Gambling advertising needs tighter restrictions to cut the risk of harm to vulnerable young people, councils say.
The Local Government Association (LGA) has called on the Government to consider curbing the "huge rise" in betting adverts to prevent children from developing possible gambling problems as they grow older.
Industry figures suggest that almost one in 10 children aged between 11 and 15 are now following gambling companies on social media, while the second highest rates of problem gambling are in the 16 to 24-year-old age group.
The LGA said it was concerned that the volume of gambling advertising, including 'live bet' TV adverts during matches, was undermining the Government's objective of socially responsible growth in the sector.

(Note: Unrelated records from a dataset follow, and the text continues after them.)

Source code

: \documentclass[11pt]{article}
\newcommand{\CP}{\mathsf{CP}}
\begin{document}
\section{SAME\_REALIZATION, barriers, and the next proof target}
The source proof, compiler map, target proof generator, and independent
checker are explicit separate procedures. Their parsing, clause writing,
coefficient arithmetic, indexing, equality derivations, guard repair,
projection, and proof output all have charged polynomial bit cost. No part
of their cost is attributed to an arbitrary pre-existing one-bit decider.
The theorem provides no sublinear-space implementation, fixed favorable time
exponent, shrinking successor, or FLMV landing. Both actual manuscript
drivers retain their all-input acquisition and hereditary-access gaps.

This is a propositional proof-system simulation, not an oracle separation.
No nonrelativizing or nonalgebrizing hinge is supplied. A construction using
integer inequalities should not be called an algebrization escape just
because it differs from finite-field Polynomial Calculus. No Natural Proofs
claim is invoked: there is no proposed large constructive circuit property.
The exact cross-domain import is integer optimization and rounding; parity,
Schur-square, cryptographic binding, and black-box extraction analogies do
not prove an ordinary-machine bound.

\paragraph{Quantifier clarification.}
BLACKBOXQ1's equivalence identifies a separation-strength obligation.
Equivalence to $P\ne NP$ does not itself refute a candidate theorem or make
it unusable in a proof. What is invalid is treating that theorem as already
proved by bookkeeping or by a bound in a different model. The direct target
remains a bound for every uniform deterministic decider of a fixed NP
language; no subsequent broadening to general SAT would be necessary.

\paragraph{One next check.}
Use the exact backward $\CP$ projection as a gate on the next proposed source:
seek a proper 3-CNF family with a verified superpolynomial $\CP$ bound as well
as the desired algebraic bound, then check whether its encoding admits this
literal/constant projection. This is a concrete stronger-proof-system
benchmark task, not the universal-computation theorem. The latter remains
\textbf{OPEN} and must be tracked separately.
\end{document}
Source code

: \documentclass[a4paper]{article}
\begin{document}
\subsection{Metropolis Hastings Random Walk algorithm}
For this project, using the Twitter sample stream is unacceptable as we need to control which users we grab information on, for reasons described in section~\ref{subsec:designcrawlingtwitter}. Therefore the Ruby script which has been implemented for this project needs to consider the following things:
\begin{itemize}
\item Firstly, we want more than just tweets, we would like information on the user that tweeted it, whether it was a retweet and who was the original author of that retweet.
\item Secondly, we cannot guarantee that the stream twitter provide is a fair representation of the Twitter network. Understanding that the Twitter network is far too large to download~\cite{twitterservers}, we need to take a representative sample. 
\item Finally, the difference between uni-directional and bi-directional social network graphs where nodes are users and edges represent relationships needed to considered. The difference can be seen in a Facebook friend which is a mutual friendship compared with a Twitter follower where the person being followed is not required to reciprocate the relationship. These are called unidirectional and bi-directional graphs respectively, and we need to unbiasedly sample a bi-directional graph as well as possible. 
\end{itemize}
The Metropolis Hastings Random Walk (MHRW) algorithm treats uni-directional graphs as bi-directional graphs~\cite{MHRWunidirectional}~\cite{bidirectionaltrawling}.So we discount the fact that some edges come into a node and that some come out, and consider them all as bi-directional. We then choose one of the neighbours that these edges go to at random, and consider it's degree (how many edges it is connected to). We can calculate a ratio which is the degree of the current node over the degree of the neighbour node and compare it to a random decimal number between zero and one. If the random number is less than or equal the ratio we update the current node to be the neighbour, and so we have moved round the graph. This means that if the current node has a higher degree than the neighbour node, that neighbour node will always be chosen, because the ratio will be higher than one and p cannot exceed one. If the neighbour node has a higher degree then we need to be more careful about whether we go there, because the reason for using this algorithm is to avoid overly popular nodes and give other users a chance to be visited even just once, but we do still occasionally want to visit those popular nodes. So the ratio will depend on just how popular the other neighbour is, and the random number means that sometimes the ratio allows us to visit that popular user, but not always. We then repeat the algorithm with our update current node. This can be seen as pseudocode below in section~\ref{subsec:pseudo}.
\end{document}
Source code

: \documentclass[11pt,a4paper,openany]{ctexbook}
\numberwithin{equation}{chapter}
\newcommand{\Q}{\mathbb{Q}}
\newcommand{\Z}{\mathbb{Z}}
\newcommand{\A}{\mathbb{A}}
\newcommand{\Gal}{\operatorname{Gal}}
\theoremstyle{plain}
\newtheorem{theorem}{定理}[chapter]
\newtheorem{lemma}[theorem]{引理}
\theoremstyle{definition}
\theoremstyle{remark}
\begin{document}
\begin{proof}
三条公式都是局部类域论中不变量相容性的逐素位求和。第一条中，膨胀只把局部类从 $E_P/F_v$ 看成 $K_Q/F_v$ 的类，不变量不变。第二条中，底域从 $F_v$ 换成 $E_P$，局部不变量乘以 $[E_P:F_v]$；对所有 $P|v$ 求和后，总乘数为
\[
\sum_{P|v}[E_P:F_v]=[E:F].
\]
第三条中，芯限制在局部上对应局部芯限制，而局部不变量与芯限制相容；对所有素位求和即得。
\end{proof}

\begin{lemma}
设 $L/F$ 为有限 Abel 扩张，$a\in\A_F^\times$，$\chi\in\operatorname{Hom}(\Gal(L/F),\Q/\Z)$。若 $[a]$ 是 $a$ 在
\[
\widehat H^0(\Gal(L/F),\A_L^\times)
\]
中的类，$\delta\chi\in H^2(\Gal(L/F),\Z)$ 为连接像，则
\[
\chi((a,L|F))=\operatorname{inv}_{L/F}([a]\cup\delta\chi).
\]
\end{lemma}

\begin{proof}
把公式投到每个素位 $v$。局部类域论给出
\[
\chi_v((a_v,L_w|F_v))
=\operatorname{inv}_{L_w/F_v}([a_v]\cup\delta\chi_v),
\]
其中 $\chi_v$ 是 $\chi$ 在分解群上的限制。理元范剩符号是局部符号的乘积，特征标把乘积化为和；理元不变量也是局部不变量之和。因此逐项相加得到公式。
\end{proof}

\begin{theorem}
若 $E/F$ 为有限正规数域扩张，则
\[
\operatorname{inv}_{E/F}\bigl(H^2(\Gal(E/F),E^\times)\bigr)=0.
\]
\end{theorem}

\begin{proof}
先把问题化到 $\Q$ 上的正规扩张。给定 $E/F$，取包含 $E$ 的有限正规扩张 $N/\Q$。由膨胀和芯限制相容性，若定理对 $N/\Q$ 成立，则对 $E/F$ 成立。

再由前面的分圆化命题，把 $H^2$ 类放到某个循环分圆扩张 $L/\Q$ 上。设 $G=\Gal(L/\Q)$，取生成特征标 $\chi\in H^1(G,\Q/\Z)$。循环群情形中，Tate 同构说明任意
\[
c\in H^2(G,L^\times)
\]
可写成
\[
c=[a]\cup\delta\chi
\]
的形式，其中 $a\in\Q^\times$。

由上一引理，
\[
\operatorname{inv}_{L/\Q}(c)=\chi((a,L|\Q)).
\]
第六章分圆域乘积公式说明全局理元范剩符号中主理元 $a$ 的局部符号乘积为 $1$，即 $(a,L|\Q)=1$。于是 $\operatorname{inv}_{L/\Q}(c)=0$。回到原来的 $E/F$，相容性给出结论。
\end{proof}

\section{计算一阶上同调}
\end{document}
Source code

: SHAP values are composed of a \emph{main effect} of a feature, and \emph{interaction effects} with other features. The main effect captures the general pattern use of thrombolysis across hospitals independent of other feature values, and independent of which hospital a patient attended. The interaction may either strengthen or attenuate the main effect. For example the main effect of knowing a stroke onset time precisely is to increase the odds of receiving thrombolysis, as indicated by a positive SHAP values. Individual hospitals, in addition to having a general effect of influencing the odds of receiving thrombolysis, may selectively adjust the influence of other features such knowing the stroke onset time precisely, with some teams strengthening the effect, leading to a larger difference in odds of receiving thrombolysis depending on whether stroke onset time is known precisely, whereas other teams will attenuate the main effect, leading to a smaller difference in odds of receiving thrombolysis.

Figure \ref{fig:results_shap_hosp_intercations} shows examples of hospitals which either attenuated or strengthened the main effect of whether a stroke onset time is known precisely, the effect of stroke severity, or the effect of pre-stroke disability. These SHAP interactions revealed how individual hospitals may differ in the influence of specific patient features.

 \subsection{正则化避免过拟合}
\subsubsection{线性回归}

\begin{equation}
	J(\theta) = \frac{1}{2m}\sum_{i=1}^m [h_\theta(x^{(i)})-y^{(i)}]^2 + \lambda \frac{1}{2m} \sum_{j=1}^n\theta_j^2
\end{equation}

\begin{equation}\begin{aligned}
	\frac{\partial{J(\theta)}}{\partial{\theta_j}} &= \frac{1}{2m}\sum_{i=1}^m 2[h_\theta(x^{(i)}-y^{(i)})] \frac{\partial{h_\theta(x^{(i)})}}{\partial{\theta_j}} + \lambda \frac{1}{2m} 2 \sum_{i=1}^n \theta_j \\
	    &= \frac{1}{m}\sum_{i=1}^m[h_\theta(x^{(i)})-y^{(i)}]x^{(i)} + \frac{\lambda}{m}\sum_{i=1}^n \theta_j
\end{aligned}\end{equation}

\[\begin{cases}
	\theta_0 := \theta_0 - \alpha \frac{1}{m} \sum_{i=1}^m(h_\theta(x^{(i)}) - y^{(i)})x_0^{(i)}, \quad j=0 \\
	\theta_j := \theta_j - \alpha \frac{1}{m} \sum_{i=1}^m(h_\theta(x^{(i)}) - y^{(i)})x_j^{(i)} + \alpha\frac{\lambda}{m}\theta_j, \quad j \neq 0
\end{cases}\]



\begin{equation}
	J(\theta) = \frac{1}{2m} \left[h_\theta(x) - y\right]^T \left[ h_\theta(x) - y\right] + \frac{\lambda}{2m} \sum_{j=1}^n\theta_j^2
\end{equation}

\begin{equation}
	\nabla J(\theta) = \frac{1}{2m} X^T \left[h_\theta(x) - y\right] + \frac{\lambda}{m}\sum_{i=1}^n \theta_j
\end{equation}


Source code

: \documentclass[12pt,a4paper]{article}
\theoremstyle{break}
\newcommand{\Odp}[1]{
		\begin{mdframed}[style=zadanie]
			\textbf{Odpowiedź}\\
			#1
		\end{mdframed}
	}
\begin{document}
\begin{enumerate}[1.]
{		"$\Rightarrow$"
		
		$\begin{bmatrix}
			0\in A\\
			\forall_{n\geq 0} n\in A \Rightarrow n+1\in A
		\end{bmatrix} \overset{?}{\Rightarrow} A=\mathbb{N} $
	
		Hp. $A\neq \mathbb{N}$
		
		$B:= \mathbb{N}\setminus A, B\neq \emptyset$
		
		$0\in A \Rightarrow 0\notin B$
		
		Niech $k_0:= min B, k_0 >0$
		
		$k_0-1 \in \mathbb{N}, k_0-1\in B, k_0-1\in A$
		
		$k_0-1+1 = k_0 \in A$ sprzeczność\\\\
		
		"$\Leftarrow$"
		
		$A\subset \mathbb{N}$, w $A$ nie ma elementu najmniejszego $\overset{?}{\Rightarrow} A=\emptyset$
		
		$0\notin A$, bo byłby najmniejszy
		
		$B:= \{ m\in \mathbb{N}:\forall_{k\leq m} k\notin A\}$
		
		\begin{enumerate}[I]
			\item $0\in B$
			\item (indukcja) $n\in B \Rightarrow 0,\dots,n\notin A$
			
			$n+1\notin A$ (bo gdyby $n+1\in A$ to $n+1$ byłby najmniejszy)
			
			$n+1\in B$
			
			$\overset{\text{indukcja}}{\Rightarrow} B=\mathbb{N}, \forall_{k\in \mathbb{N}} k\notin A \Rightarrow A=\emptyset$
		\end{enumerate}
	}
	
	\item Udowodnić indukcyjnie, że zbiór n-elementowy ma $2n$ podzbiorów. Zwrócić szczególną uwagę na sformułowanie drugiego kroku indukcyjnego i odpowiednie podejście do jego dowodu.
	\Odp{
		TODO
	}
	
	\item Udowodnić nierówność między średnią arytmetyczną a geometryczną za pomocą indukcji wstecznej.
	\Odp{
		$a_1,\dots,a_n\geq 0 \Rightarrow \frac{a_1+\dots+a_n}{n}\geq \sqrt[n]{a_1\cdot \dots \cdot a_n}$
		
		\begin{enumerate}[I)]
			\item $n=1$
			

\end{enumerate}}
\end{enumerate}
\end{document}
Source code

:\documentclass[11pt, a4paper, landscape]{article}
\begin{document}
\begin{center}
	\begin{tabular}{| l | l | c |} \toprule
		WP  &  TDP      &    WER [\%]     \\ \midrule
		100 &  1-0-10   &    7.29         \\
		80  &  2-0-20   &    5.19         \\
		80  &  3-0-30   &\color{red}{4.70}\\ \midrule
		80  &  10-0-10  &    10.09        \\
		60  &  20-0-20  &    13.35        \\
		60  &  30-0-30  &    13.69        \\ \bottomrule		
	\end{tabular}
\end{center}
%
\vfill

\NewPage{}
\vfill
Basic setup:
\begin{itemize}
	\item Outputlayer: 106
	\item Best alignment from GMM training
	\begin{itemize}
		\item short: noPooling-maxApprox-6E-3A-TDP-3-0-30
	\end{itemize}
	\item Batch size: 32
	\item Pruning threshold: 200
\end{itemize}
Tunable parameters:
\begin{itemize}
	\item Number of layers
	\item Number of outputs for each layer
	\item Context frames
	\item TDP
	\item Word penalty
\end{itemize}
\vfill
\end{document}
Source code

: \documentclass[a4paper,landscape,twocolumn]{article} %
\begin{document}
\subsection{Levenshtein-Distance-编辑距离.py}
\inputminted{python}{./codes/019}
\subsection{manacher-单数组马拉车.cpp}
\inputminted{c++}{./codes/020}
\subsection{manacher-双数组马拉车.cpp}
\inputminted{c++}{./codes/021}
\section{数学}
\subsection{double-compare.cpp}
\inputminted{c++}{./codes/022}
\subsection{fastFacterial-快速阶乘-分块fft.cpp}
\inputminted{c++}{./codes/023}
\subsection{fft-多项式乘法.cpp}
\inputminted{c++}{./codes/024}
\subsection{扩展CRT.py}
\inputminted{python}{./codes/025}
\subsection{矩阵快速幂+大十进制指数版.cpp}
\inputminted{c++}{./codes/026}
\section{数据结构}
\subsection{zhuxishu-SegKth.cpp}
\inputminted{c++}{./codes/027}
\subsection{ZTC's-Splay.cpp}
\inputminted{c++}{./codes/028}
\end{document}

As well as calling for government to look at tighter restrictions on advertising, the LGA is urging maximum stakes on fixed odds betting terminals (FOBTs) be reduced from £100 to £2 in line with other gaming machines allowed elsewhere on high streets.
And it wants cumulative impact tests to be introduced to enable councils to reject applications for new betting shops where there are already existing clusters when the Government announces its review of gaming machines and social responsibility measures.
Simon Blackburn, chairman of the LGA's safer and stronger communities board, said: "Gambling advertising on television has rocketed since the Gambling Act came into force in 2007, which is a major concern for councils who are aware of the personal harm that problem gambling can cause.
"While the Gambling Act was intended to position gambling as an acceptable leisure activity, we are concerned that the volume of gambling advertising goes beyond what can be deemed the right balance between socially responsible growth and protecting individuals and communities."
He added: "Councils are not anti-bookies but a new cumulative impact test would give them the power to veto new betting shops - and FOBTs - in places where there are already existing clusters.
"Problem gambling can lead to spiralling debt, deteriorating mental health and wellbeing, and a toll on society - and taxpayers - through crime and disorder, family breakdown and homelessness. It's vital that improved social responsibility measures are implemented to help to reduce this."